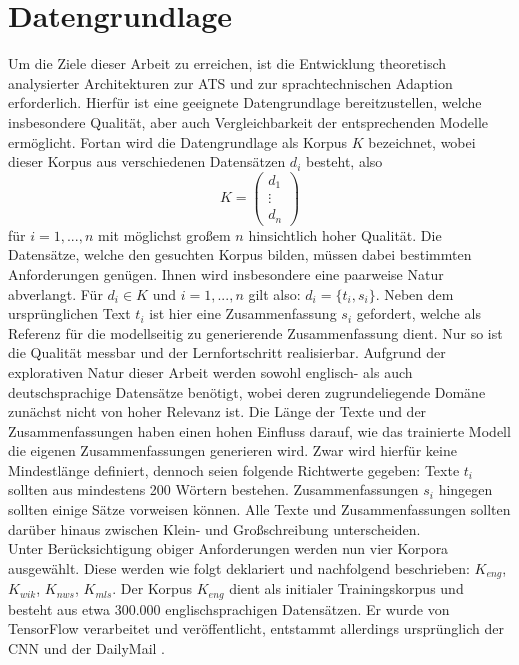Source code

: \chapter{Datengrundlage}
\thispagestyle{fancy}
\label{chap:Datengrundlage}

\noindent
Um die Ziele dieser Arbeit zu erreichen, ist die Entwicklung theoretisch analysierter Architekturen zur \ac{ATS} und zur sprachtechnischen Adaption erforderlich. Hierfür ist eine geeignete Datengrundlage bereitzustellen, welche insbesondere Qualität, aber auch Vergleichbarkeit der entsprechenden Modelle ermöglicht. Fortan wird die Datengrundlage als Korpus $K$ bezeichnet, wobei dieser Korpus aus verschiedenen Datensätzen $d_i$ besteht, also $$K=\begin{pmatrix} d_1 \\ \vdots \\ d_n \end{pmatrix}$$ für $i=1,...,n$ mit möglichst großem $n$ hinsichtlich hoher Qualität. Die Datensätze, welche den gesuchten Korpus bilden, müssen dabei bestimmten Anforderungen genügen. Ihnen wird insbesondere eine paarweise Natur abverlangt. Für $d_i \in K$ und $i=1,...,n$ gilt also: $d_i=\{t_i,s_i\}$. Neben dem ursprünglichen Text $t_i$ ist hier eine Zusammenfassung $s_i$ gefordert, welche als Referenz für die modellseitig zu generierende Zusammenfassung dient. Nur so ist die Qualität messbar und der Lernfortschritt realisierbar. Aufgrund der explorativen Natur dieser Arbeit werden sowohl englisch- als auch deutschsprachige Datensätze benötigt, wobei deren zugrundeliegende Domäne zunächst nicht von hoher Relevanz ist. Die Länge der Texte und der Zusammenfassungen haben einen hohen Einfluss darauf, wie das trainierte Modell die eigenen Zusammenfassungen generieren wird. Zwar wird hierfür keine Mindestlänge definiert, dennoch seien folgende Richtwerte gegeben: Texte $t_i$ sollten aus mindestens 200 Wörtern bestehen. Zusammenfassungen $s_i$ hingegen sollten einige Sätze vorweisen können. Alle Texte und Zusammenfassungen sollten darüber hinaus zwischen Klein- und Großschreibung unterscheiden.\\

\noindent
Unter Berücksichtigung obiger Anforderungen werden nun vier Korpora ausgewählt. Diese werden wie folgt deklariert und nachfolgend beschrieben: $K_{eng}$, $K_{wik}$, $K_{nws}$, $K_{mls}$. Der Korpus $K_{eng}$ dient als initialer Trainingskorpus und besteht aus etwa 300.000 englischsprachigen Datensätzen. Er wurde von TensorFlow verarbeitet und veröffentlicht, entstammt allerdings ursprünglich der CNN und der DailyMail \cite{TEN21}.\\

+--

## Brief
Please set down every line of the listing verbatim, excluding its pictures.

## Written answer
Source code

: \chapter{Datengrundlage}
\thispagestyle{fancy}
\label{chap:Datengrundlage}

\noindent
Um die Ziele dieser Arbeit zu erreichen, ist die Entwicklung theoretisch analysierter Architekturen zur \ac{ATS} und zur sprachtechnischen Adaption erforderlich. Hierfür ist eine geeignete Datengrundlage bereitzustellen, welche insbesondere Qualität, aber auch Vergleichbarkeit der entsprechenden Modelle ermöglicht. Fortan wird die Datengrundlage als Korpus $K$ bezeichnet, wobei dieser Korpus aus verschiedenen Datensätzen $d_i$ besteht, also $$K=\begin{pmatrix} d_1 \\ \vdots \\ d_n \end{pmatrix}$$ für $i=1,...,n$ mit möglichst großem $n$ hinsichtlich hoher Qualität. Die Datensätze, welche den gesuchten Korpus bilden, müssen dabei bestimmten Anforderungen genügen. Ihnen wird insbesondere eine paarweise Natur abverlangt. Für $d_i \in K$ und $i=1,...,n$ gilt also: $d_i=\{t_i,s_i\}$. Neben dem ursprünglichen Text $t_i$ ist hier eine Zusammenfassung $s_i$ gefordert, welche als Referenz für die modellseitig zu generierende Zusammenfassung dient. Nur so ist die Qualität messbar und der Lernfortschritt realisierbar. Aufgrund der explorativen Natur dieser Arbeit werden sowohl englisch- als auch deutschsprachige Datensätze benötigt, wobei deren zugrundeliegende Domäne zunächst nicht von hoher Relevanz ist. Die Länge der Texte und der Zusammenfassungen haben einen hohen Einfluss darauf, wie das trainierte Modell die eigenen Zusammenfassungen generieren wird. Zwar wird hierfür keine Mindestlänge definiert, dennoch seien folgende Richtwerte gegeben: Texte $t_i$ sollten aus mindestens 200 Wörtern bestehen. Zusammenfassungen $s_i$ hingegen sollten einige Sätze vorweisen können. Alle Texte und Zusammenfassungen sollten darüber hinaus zwischen Klein- und Großschreibung unterscheiden.\\

\noindent
Unter Berücksichtigung obiger Anforderungen werden nun vier Korpora ausgewählt. Diese werden wie folgt deklariert und nachfolgend beschrieben: $K_{eng}$, $K_{wik}$, $K_{nws}$, $K_{mls}$. Der Korpus $K_{eng}$ dient als initialer Trainingskorpus und besteht aus etwa 300.000 englischsprachigen Datensätzen. Er wurde von TensorFlow verarbeitet und veröffentlicht, entstammt allerdings ursprünglich der CNN und der DailyMail \cite{TEN21}.\\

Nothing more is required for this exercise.